Assignment =
What lines of the data below hold the string "VARCHAR"? Copy each one.

Listed records =
=-=-=

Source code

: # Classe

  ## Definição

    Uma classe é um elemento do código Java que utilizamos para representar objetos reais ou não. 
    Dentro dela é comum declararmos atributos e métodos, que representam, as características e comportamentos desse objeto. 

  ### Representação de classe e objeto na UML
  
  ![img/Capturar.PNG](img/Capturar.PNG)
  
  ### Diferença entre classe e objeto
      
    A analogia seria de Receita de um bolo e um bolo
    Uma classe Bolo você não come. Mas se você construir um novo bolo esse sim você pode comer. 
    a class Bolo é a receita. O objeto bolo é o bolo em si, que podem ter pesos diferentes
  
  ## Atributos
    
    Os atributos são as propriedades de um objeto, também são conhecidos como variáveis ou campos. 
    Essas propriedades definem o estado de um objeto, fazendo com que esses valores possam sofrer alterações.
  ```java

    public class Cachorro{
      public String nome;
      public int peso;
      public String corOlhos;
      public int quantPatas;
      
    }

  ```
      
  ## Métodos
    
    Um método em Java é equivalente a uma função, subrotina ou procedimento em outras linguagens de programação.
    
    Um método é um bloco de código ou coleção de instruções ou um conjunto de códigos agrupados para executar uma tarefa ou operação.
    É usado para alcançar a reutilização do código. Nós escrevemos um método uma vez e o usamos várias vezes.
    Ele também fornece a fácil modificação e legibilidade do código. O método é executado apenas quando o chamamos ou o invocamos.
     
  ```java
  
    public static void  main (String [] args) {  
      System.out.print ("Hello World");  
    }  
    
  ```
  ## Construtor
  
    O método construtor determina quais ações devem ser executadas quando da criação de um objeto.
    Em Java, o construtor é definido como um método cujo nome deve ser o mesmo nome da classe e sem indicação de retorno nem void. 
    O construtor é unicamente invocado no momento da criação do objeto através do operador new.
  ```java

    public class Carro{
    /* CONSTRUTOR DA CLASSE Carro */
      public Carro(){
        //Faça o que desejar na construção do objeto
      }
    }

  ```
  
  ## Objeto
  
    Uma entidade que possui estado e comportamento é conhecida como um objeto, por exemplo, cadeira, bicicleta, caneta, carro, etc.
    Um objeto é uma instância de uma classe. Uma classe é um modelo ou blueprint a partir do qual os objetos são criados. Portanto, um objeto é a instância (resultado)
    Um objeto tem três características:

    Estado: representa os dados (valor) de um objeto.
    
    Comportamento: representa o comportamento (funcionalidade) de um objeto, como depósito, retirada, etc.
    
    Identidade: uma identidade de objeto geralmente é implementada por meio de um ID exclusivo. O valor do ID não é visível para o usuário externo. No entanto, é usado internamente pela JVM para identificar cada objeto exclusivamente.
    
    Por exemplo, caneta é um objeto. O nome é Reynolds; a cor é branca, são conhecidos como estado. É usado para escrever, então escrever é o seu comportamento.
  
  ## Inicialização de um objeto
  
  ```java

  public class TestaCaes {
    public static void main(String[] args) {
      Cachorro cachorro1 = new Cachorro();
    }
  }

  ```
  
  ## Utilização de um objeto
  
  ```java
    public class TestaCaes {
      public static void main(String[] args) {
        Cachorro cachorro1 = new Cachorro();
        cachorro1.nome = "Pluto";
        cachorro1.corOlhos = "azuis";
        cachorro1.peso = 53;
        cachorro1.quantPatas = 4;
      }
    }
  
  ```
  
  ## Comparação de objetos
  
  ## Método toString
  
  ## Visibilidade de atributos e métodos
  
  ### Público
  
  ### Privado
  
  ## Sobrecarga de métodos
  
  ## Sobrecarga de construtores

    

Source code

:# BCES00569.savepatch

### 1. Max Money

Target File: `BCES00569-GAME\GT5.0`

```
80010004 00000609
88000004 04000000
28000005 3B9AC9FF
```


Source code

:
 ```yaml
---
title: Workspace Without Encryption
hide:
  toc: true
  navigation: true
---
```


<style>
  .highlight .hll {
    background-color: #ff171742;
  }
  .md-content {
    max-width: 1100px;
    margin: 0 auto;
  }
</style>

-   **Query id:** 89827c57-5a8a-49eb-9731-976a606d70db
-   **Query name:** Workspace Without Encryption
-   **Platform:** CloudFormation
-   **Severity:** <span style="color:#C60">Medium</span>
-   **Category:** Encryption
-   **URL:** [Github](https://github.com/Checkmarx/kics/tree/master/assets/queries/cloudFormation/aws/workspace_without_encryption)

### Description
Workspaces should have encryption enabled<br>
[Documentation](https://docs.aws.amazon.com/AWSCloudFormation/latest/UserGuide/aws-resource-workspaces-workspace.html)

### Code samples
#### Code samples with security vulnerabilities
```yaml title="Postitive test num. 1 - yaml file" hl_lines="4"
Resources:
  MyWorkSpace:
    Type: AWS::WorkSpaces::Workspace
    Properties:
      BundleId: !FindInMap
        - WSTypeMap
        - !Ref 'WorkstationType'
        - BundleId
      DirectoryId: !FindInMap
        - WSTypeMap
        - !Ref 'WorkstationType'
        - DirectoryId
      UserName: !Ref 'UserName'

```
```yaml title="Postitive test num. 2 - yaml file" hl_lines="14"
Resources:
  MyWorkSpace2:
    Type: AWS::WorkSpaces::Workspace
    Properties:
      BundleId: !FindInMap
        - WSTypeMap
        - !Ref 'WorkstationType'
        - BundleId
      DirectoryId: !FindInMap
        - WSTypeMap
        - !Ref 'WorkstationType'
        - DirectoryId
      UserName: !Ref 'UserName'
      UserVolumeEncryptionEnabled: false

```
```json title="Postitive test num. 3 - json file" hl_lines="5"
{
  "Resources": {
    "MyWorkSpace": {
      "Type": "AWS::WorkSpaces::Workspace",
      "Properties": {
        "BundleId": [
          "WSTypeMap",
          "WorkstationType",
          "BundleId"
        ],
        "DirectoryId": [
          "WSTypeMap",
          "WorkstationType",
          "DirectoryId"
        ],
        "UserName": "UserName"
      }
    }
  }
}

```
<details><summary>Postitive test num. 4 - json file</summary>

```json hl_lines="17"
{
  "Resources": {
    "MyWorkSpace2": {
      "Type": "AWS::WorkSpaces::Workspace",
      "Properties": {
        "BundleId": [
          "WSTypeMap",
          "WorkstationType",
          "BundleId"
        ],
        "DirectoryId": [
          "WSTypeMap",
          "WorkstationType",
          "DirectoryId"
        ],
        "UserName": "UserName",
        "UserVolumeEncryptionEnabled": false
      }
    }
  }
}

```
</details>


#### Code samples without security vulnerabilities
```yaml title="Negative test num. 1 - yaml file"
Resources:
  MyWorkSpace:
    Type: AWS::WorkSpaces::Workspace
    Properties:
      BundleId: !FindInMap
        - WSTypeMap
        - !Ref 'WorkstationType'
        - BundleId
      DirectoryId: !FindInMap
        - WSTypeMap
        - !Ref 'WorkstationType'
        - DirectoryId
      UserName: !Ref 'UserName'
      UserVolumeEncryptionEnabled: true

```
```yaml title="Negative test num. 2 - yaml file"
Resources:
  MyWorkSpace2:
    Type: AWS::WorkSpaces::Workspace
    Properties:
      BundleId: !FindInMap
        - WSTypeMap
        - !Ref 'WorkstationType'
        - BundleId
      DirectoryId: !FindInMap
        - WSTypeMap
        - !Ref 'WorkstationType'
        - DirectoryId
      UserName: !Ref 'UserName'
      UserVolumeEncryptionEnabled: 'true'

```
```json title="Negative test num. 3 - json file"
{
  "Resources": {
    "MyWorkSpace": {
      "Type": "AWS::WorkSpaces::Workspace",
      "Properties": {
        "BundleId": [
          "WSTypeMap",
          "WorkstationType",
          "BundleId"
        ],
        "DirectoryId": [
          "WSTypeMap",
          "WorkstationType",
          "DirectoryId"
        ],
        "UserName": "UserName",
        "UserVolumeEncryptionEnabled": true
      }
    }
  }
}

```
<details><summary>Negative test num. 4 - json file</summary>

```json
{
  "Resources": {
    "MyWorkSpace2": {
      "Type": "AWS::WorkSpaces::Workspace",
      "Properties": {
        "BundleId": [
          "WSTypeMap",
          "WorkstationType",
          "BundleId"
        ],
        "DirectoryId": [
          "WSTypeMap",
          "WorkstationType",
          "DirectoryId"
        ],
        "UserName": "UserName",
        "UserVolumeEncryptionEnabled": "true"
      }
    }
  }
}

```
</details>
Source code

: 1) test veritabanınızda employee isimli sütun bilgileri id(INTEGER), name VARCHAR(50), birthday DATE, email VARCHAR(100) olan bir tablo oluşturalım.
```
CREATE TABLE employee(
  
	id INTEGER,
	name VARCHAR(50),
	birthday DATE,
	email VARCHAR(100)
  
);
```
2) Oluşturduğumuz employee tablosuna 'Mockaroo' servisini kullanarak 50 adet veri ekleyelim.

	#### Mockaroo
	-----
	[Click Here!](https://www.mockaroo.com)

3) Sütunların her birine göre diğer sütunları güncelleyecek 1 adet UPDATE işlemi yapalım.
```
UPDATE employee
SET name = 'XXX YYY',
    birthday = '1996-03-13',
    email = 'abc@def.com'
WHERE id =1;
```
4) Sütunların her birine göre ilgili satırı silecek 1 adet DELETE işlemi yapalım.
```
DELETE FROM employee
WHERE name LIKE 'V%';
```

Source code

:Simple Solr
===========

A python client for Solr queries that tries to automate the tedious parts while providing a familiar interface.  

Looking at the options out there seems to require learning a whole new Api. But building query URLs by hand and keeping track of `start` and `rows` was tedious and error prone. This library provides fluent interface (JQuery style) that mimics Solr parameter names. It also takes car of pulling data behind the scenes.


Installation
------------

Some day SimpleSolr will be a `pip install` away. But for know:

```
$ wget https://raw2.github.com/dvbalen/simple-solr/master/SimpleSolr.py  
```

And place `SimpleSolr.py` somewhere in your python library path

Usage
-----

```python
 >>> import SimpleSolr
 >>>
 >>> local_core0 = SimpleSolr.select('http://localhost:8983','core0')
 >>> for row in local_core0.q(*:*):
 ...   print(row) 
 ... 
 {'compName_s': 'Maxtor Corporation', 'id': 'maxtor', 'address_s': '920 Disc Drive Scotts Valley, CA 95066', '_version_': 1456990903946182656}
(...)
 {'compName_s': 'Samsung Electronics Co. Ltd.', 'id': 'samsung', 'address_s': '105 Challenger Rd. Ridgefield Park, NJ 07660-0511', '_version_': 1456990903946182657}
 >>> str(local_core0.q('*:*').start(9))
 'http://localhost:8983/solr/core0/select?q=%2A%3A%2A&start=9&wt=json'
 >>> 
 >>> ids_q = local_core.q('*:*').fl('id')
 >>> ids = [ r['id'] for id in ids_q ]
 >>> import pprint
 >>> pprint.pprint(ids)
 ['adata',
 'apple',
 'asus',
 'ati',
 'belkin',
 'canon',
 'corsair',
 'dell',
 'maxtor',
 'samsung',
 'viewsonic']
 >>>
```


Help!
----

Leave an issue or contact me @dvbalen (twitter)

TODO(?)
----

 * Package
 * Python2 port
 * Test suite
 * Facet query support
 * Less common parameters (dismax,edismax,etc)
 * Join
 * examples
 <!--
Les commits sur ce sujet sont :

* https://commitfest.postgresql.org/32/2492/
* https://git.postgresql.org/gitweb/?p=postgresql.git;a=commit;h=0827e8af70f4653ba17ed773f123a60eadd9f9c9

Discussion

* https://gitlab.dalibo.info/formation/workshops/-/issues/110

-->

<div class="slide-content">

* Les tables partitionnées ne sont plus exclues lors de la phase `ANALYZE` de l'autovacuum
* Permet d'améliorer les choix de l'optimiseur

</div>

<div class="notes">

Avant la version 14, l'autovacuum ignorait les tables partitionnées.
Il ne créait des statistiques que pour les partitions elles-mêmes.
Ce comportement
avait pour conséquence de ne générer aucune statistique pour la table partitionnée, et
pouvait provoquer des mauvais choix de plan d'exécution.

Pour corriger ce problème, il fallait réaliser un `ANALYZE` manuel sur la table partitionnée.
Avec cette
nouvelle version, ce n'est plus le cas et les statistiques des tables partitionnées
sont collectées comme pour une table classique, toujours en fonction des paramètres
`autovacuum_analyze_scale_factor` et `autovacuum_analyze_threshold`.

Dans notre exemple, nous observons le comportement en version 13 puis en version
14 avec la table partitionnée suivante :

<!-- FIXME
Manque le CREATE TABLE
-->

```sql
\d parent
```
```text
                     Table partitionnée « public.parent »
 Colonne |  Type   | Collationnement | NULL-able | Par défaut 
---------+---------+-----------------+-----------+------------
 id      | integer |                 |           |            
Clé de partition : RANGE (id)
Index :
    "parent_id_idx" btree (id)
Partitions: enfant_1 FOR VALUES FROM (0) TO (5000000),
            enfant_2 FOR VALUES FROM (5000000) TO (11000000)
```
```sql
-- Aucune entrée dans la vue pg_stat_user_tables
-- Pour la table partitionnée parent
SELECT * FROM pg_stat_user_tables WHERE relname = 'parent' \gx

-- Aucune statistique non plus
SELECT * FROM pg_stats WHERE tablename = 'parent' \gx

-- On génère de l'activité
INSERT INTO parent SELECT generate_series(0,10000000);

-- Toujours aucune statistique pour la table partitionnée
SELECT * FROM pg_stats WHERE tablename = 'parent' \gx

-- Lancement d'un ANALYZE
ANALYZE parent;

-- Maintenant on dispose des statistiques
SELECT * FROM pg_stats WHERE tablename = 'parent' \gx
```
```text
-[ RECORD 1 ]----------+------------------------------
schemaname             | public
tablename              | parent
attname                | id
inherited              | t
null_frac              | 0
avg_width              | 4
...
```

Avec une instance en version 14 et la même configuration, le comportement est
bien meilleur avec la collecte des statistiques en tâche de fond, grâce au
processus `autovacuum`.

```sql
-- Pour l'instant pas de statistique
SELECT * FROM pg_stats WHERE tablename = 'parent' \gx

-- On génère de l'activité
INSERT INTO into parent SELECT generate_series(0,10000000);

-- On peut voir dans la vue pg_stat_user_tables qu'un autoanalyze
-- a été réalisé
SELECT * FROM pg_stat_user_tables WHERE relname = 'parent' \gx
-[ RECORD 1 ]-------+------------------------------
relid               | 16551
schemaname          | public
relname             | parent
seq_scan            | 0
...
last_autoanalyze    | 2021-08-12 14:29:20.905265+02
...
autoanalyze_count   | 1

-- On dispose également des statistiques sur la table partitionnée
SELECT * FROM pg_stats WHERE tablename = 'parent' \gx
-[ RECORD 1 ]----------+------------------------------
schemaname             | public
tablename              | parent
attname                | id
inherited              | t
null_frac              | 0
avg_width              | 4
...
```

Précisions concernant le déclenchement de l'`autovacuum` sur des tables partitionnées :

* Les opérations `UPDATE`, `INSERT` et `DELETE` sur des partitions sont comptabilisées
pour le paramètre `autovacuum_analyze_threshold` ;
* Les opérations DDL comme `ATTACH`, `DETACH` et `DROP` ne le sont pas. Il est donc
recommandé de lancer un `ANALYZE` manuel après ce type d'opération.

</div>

=-=-=

Output of the exercise =
: 1) test veritabanınızda employee isimli sütun bilgileri id(INTEGER), name VARCHAR(50), birthday DATE, email VARCHAR(100) olan bir tablo oluşturalım.
	name VARCHAR(50),
	email VARCHAR(100)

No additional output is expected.